- **INFORMATION PROVIDED**
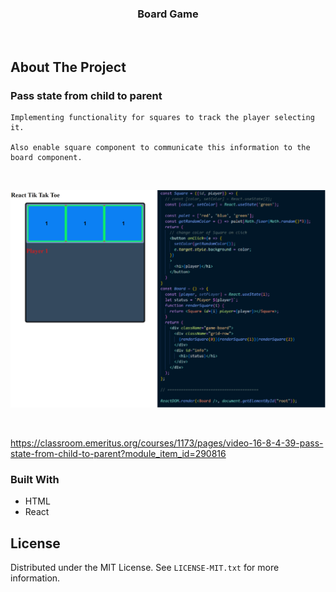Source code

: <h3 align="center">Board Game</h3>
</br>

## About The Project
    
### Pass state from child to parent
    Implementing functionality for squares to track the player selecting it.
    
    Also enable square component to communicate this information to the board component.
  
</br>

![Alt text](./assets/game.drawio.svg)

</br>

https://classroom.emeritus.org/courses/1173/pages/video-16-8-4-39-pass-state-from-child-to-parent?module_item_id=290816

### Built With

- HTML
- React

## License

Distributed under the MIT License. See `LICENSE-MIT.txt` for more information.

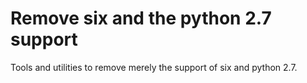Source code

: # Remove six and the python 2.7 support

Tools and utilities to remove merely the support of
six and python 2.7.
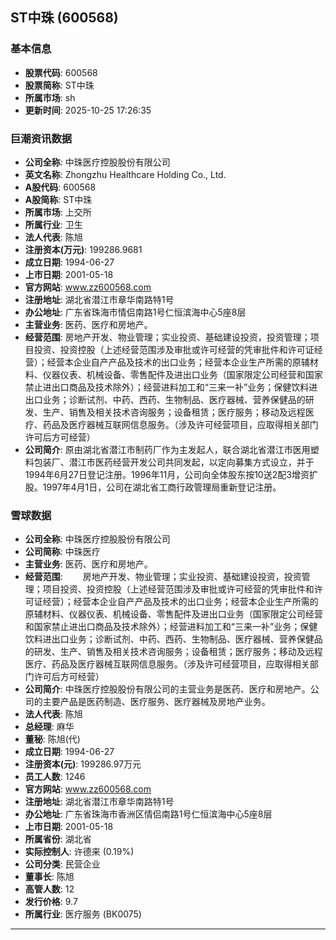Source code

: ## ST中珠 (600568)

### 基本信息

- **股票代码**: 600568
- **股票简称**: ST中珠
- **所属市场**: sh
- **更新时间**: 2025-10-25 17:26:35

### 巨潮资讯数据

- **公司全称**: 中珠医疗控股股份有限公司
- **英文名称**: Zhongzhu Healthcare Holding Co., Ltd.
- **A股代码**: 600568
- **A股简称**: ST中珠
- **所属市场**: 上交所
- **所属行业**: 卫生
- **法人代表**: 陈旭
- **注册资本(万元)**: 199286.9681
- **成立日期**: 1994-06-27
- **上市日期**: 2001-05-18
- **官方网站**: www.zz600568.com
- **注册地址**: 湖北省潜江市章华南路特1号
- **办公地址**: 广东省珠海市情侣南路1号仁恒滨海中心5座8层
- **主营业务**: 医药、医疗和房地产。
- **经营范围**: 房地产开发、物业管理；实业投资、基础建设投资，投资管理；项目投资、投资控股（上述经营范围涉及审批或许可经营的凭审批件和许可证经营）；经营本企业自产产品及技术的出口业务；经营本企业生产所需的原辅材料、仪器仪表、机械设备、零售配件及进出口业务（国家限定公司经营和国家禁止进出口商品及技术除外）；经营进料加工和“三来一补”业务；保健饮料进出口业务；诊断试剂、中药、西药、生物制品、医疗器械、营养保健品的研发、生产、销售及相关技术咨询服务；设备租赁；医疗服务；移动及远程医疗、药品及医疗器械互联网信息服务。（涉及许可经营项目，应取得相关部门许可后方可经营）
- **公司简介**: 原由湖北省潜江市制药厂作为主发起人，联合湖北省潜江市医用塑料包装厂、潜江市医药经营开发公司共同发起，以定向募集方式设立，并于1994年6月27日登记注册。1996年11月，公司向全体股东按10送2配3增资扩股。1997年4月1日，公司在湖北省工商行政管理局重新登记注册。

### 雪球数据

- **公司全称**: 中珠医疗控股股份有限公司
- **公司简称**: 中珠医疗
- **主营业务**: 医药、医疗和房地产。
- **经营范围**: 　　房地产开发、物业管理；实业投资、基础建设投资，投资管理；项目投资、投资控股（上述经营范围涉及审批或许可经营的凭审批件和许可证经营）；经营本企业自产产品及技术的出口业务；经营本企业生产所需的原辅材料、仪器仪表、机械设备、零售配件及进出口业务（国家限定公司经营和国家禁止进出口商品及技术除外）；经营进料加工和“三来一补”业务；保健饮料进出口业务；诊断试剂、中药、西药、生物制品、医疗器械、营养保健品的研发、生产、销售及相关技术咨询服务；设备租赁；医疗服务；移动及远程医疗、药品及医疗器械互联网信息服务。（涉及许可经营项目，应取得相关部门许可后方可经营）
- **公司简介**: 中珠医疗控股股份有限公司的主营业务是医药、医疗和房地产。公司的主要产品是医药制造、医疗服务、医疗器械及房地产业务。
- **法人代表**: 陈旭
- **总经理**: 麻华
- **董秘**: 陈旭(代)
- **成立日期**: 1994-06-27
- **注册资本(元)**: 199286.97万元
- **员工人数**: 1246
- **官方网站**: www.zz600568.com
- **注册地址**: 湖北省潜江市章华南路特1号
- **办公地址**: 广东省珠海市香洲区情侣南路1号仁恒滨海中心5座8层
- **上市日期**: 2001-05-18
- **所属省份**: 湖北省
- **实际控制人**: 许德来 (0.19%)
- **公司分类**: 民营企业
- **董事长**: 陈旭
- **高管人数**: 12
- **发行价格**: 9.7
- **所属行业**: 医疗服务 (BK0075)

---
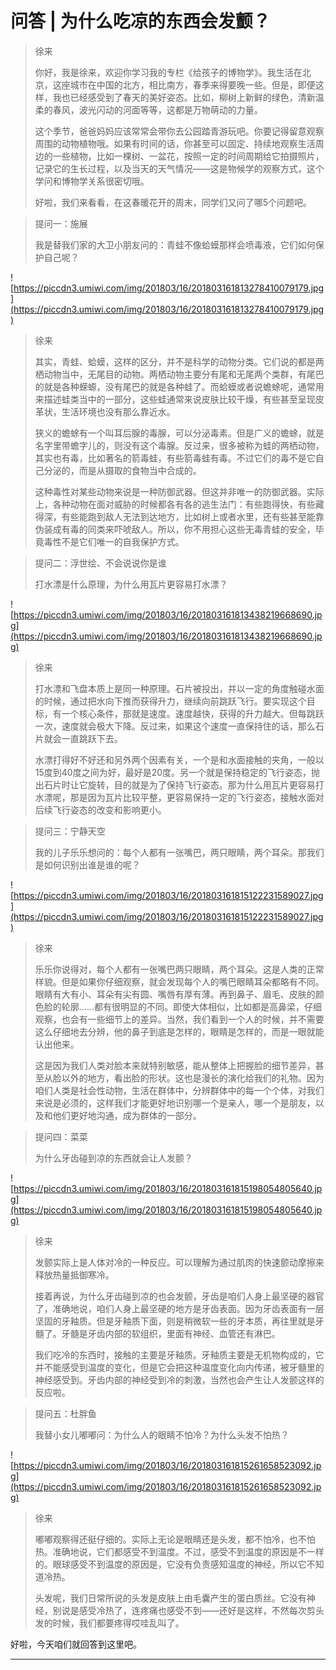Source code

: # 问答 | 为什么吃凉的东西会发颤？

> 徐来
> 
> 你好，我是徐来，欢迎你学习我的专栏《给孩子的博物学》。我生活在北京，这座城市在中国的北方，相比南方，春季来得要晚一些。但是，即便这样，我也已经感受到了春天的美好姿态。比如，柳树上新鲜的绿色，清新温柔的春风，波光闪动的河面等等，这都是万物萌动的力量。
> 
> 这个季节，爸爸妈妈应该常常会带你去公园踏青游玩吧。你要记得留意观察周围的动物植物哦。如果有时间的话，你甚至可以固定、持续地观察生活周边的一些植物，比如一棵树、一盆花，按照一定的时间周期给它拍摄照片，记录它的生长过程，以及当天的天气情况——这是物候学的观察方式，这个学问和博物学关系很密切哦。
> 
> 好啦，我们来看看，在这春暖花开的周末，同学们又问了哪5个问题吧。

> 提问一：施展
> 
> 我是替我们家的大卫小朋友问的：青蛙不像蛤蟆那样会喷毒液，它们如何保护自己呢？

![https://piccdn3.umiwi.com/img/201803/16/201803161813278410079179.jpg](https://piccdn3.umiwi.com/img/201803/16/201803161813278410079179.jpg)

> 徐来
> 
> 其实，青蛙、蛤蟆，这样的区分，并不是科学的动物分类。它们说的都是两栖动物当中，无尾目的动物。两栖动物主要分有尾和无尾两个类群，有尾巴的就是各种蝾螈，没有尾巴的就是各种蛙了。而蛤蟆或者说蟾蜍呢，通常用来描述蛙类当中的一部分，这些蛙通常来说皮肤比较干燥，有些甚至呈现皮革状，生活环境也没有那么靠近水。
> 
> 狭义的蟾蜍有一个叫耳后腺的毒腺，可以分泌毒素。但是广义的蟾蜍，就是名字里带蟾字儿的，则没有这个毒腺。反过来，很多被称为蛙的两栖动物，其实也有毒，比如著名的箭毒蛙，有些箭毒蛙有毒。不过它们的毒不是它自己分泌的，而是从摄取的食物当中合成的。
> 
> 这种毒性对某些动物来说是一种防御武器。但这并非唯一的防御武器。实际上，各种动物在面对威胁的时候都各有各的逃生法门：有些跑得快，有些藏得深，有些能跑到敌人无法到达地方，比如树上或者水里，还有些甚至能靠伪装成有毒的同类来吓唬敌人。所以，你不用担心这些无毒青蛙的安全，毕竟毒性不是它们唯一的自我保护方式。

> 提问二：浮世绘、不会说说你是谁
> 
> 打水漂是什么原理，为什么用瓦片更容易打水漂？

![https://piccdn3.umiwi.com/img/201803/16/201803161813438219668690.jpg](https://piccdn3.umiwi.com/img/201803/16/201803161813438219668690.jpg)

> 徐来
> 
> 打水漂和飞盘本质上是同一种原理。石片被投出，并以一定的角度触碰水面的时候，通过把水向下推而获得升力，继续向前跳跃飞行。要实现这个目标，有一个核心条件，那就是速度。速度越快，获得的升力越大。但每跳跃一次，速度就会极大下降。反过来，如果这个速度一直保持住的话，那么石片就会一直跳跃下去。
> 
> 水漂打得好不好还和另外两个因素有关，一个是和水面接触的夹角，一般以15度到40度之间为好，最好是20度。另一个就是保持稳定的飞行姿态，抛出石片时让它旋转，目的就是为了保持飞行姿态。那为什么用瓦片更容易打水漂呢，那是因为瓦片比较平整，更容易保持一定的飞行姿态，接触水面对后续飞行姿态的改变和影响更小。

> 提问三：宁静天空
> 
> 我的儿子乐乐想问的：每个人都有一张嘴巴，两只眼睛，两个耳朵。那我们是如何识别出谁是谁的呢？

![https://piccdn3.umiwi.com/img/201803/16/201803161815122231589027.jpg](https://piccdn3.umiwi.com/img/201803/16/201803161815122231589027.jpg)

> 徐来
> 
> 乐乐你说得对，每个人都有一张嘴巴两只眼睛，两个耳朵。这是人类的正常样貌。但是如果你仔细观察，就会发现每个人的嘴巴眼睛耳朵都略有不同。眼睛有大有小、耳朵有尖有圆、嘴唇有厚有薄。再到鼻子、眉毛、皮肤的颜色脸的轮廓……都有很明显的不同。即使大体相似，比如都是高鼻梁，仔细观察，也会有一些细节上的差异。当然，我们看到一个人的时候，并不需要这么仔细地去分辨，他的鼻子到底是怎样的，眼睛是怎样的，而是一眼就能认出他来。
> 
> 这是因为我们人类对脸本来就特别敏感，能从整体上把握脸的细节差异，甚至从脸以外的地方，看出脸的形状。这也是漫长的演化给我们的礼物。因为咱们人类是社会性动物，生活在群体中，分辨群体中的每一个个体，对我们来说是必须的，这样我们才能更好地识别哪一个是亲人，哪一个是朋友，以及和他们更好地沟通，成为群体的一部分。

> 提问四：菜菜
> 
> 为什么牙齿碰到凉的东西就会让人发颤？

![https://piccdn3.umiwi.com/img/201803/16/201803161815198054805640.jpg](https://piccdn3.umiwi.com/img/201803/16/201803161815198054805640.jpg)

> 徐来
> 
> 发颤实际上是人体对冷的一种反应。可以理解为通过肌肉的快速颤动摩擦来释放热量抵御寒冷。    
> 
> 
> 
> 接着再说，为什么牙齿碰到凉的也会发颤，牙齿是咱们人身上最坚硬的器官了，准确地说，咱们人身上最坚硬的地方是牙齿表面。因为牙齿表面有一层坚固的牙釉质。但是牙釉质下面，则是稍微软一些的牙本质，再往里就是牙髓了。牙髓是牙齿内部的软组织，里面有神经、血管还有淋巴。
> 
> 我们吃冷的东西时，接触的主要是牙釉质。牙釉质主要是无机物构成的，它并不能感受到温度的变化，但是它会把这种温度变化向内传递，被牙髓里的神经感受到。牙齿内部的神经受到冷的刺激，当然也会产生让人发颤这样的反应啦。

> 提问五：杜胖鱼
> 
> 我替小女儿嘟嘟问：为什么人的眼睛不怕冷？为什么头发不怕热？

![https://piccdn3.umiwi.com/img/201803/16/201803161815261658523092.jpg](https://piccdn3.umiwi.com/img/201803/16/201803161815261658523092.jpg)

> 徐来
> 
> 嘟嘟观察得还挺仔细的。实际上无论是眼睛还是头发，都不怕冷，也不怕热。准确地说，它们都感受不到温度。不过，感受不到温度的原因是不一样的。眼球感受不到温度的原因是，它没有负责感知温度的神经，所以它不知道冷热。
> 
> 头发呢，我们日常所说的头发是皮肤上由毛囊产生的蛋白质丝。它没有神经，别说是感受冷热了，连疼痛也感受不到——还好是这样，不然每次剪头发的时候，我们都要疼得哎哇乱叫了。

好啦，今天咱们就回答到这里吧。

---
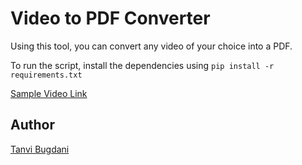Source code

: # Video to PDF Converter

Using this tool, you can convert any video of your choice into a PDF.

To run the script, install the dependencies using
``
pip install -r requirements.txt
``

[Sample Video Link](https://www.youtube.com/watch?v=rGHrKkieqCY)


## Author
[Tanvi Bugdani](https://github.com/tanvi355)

- **HOW TO COMPLETE THIS TASK**
In the material above, transcribe exactly the lines beginning at the one with "- **更新时间**: 2025-10-25 17:26:35" and ending at the one with "- **所属省份**: 湖北省", both included.

- **ANSWER**
- **更新时间**: 2025-10-25 17:26:35

### 巨潮资讯数据

- **公司全称**: 中珠医疗控股股份有限公司
- **英文名称**: Zhongzhu Healthcare Holding Co., Ltd.
- **A股代码**: 600568
- **A股简称**: ST中珠
- **所属市场**: 上交所
- **所属行业**: 卫生
- **法人代表**: 陈旭
- **注册资本(万元)**: 199286.9681
- **成立日期**: 1994-06-27
- **上市日期**: 2001-05-18
- **官方网站**: www.zz600568.com
- **注册地址**: 湖北省潜江市章华南路特1号
- **办公地址**: 广东省珠海市情侣南路1号仁恒滨海中心5座8层
- **主营业务**: 医药、医疗和房地产。
- **经营范围**: 房地产开发、物业管理；实业投资、基础建设投资，投资管理；项目投资、投资控股（上述经营范围涉及审批或许可经营的凭审批件和许可证经营）；经营本企业自产产品及技术的出口业务；经营本企业生产所需的原辅材料、仪器仪表、机械设备、零售配件及进出口业务（国家限定公司经营和国家禁止进出口商品及技术除外）；经营进料加工和“三来一补”业务；保健饮料进出口业务；诊断试剂、中药、西药、生物制品、医疗器械、营养保健品的研发、生产、销售及相关技术咨询服务；设备租赁；医疗服务；移动及远程医疗、药品及医疗器械互联网信息服务。（涉及许可经营项目，应取得相关部门许可后方可经营）
- **公司简介**: 原由湖北省潜江市制药厂作为主发起人，联合湖北省潜江市医用塑料包装厂、潜江市医药经营开发公司共同发起，以定向募集方式设立，并于1994年6月27日登记注册。1996年11月，公司向全体股东按10送2配3增资扩股。1997年4月1日，公司在湖北省工商行政管理局重新登记注册。

### 雪球数据

- **公司全称**: 中珠医疗控股股份有限公司
- **公司简称**: 中珠医疗
- **主营业务**: 医药、医疗和房地产。
- **经营范围**: 　　房地产开发、物业管理；实业投资、基础建设投资，投资管理；项目投资、投资控股（上述经营范围涉及审批或许可经营的凭审批件和许可证经营）；经营本企业自产产品及技术的出口业务；经营本企业生产所需的原辅材料、仪器仪表、机械设备、零售配件及进出口业务（国家限定公司经营和国家禁止进出口商品及技术除外）；经营进料加工和“三来一补”业务；保健饮料进出口业务；诊断试剂、中药、西药、生物制品、医疗器械、营养保健品的研发、生产、销售及相关技术咨询服务；设备租赁；医疗服务；移动及远程医疗、药品及医疗器械互联网信息服务。（涉及许可经营项目，应取得相关部门许可后方可经营）
- **公司简介**: 中珠医疗控股股份有限公司的主营业务是医药、医疗和房地产。公司的主要产品是医药制造、医疗服务、医疗器械及房地产业务。
- **法人代表**: 陈旭
- **总经理**: 麻华
- **董秘**: 陈旭(代)
- **成立日期**: 1994-06-27
- **注册资本(元)**: 199286.97万元
- **员工人数**: 1246
- **官方网站**: www.zz600568.com
- **注册地址**: 湖北省潜江市章华南路特1号
- **办公地址**: 广东省珠海市香洲区情侣南路1号仁恒滨海中心5座8层
- **上市日期**: 2001-05-18
- **所属省份**: 湖北省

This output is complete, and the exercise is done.